Many nations, including the most developed nations of the world still plan to build new coal, gas and diesel electric power plants. Many nations still favor fossil fuel based vehicular transportation over the more easily electrified and converted to renewable mass transit. Many nations have lackadaisical policies when it comes to transforming vehicular transportation to electricity and other non fossil fuels. And many nations are politically paralyzed due to a portion of their leadership being controlled or strongly influenced by fossil fuel based corporate interests.
It’s a crisis of leadership and one that’s manifest in the weakness of COP 21’s carbon emission reduction commitments. For though COP 21 will likely see some of the most aggressive greenhouse gas reduction policy measures ever put in place, as we have noted above, those policies will not be anywhere nearly aggressive enough to meet the global community’s stated goal of keeping warming under 2 degrees Celsius this Century.
As case in point to the essential disconnect, a comment submitted by dnem (a regular poster here) to the Diane Rehm show, which recently hosted Joe Romm of Climate Progress in a discussion focusing on the Paris Climate talks, raised this key question:
Call me cynical, but it appears that these talks have been ‘pre-engineered’ to achieve a very modest and in all likelihood inadequate accord.
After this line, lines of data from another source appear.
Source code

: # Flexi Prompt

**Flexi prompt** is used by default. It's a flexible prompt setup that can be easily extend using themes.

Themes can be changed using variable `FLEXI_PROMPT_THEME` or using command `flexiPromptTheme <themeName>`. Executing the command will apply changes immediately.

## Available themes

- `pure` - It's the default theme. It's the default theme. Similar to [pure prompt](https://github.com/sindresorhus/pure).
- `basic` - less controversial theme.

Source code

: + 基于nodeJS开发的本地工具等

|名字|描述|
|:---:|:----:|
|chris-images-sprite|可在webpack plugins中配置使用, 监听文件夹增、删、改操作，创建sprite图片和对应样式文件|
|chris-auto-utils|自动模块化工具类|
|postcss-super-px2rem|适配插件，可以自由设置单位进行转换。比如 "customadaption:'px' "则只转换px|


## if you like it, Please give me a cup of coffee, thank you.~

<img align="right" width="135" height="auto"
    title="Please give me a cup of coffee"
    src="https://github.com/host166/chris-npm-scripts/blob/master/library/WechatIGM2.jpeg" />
They will not collapse in failure like the previous meeting in Copenhagen, but they will not come close to achieving what needs to be done. As long as we remain addicted to economic growth as the world’s primary organizing principle, we will not be serious about addressing our essential problems.
According to dnem, Joe Romm’s response — “absolutely correct” — as well as the second sentence highlighted above fell to the cutting room floor before the show aired. However, the question of how we reconcile current understandings of economic growth with the absolute necessity of responding to climate change is an essential one. The question being, that we will need to all (especially the wealthiest among us) make sacrifices in order to reduce the impact of a disaster of global scale. One possibly never before seen on the face of the Earth. We may need to think, not in terms of wealth accumulation and traditional growth, but in terms of lives saved and quality of life preserved. And many of those among us who see the world through the context of only what goes up and down on the global stock markets appear to be amazingly ill-prepared to make this all-too-necessary cognitive leap.
The sacrifices, instead, are now not just being measured in dollars and cents, but in nations under threat of collapse, by an expanding number of people displaced or at risk of falling into poverty, in lives lost and species going extinct, in the future anguish and struggles of the still unborn and of those children now being born today. By those poor creatures who will be forced to attempt to survive in a world we’re in the process of ruining. And by those of us unfortunate enough to live beyond the next 1-2 decades and to start to see some of the worst effects of the horrific climate change we are now committing ourselves to.